**ASSIGNED TASK**
Can you quote, word for word, every line from the first line of the records below through the line containing "remind your team", and nothing else?

**RECORDS SHOWN**
<<<<

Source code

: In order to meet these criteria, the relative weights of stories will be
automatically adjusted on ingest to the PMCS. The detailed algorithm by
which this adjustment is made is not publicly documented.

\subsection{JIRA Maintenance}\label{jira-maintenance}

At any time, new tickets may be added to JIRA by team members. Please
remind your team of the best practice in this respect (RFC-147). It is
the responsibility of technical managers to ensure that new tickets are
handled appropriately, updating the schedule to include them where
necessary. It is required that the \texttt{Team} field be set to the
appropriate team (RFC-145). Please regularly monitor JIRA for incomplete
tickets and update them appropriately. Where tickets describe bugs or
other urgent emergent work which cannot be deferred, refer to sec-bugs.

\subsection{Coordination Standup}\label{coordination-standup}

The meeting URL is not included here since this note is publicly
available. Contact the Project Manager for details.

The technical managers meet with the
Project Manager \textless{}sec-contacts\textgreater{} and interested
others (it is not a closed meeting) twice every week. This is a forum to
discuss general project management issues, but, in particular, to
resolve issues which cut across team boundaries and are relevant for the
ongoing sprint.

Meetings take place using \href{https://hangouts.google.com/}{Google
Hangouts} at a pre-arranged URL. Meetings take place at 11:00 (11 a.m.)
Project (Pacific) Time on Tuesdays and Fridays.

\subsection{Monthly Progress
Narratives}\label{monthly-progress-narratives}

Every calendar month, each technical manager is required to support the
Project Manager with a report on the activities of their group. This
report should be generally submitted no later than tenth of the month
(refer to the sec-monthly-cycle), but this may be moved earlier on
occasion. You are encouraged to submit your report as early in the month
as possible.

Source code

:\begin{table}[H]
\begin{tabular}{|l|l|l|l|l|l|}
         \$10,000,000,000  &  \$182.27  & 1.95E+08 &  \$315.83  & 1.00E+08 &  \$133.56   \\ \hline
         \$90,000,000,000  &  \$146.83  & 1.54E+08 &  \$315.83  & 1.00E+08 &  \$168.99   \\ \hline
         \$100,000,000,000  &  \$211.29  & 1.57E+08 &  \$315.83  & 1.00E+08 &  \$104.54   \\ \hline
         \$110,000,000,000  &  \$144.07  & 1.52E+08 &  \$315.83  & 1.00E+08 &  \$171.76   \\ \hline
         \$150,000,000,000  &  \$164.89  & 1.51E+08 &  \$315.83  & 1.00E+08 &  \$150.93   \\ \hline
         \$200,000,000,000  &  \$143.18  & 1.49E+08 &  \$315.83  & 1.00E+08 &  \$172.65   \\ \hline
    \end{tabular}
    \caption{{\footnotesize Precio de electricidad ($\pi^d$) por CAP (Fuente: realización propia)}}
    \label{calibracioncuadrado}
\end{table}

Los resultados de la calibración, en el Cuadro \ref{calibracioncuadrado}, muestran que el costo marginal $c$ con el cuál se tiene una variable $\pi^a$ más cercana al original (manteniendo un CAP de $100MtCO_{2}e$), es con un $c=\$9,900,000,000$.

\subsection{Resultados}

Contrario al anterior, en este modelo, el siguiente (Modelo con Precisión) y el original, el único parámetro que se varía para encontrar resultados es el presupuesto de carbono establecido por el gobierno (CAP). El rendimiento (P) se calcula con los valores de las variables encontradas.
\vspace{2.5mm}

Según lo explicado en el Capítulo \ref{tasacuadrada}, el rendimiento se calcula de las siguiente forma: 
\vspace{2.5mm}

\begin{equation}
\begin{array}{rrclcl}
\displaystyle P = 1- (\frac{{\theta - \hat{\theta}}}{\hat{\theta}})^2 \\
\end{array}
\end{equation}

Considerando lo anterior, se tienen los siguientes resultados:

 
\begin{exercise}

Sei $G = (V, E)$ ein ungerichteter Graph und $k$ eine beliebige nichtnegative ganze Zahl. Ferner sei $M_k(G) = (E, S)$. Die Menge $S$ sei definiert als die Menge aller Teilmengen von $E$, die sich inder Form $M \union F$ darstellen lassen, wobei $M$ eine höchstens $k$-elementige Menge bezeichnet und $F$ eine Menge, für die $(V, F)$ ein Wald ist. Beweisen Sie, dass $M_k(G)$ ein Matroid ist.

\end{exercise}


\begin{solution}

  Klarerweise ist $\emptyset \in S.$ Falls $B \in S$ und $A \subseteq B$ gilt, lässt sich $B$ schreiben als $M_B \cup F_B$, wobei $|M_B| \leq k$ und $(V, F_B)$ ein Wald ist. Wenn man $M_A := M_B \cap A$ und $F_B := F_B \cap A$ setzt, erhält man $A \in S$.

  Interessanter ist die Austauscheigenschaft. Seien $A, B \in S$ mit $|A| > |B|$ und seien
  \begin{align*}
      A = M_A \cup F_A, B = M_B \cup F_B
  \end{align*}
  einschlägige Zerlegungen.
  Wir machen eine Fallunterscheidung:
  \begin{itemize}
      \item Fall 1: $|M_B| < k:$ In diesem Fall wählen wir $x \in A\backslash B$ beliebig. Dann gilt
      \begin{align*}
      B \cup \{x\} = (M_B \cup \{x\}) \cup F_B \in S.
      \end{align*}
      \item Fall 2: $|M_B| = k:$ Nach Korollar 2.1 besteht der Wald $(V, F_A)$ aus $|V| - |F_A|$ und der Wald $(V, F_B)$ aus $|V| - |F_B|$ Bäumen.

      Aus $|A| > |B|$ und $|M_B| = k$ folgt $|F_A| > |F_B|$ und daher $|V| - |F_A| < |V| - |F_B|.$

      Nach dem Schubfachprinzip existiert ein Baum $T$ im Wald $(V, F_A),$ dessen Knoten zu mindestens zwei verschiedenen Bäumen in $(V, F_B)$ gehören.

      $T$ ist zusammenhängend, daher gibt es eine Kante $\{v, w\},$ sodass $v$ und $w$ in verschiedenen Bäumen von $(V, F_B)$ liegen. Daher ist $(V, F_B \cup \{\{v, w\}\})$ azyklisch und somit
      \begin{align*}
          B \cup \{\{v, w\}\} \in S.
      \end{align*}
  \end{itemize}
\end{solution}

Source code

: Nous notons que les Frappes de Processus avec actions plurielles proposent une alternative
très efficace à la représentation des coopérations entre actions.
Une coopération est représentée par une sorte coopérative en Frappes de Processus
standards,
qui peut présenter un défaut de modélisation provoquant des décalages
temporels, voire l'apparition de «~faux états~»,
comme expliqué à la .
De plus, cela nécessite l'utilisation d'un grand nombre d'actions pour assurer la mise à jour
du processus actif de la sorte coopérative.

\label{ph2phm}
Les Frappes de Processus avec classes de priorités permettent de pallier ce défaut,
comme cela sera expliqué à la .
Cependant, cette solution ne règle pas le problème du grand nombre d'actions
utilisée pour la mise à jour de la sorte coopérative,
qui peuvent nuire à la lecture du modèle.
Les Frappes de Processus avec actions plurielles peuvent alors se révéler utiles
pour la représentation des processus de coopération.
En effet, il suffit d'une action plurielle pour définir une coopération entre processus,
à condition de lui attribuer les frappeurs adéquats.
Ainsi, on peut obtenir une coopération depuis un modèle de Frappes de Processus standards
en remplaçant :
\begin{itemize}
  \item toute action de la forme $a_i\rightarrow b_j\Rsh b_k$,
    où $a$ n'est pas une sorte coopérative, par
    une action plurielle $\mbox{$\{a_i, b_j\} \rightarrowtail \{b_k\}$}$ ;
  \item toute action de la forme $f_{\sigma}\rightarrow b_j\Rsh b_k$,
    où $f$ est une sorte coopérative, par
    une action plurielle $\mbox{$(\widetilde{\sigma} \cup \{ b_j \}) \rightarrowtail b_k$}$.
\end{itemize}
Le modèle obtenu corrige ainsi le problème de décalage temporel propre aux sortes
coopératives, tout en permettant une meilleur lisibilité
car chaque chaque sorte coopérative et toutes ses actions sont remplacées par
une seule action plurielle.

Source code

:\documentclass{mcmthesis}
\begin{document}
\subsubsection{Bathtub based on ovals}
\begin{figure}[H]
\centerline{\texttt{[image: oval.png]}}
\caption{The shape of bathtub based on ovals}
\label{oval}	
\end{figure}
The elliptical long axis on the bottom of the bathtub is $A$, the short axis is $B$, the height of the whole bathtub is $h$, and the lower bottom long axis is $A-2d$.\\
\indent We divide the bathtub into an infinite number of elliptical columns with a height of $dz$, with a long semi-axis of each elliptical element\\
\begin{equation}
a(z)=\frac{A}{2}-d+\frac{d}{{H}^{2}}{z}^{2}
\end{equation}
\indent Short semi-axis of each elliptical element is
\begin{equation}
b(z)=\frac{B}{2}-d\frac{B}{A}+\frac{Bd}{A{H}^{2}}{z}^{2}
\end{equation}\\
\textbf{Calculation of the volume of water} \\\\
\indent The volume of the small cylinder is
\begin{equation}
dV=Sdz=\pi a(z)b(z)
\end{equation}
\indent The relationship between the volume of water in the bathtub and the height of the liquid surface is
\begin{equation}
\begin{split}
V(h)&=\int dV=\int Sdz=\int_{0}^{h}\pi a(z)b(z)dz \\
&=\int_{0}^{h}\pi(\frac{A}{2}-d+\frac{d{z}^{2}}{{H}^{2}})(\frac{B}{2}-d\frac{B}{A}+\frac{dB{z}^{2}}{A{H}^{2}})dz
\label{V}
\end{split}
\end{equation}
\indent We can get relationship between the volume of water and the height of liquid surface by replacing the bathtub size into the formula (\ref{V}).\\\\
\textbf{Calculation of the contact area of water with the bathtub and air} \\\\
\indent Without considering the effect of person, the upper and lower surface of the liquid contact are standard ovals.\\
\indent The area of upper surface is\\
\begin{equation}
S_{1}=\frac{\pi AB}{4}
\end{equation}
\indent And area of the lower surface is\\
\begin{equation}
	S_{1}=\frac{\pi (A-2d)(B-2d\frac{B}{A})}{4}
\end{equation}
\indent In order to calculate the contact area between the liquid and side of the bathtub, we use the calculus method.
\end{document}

>>>>

**TASK OUTPUT**
Source code

: In order to meet these criteria, the relative weights of stories will be
automatically adjusted on ingest to the PMCS. The detailed algorithm by
which this adjustment is made is not publicly documented.

\subsection{JIRA Maintenance}\label{jira-maintenance}

At any time, new tickets may be added to JIRA by team members. Please
remind your team of the best practice in this respect (RFC-147). It is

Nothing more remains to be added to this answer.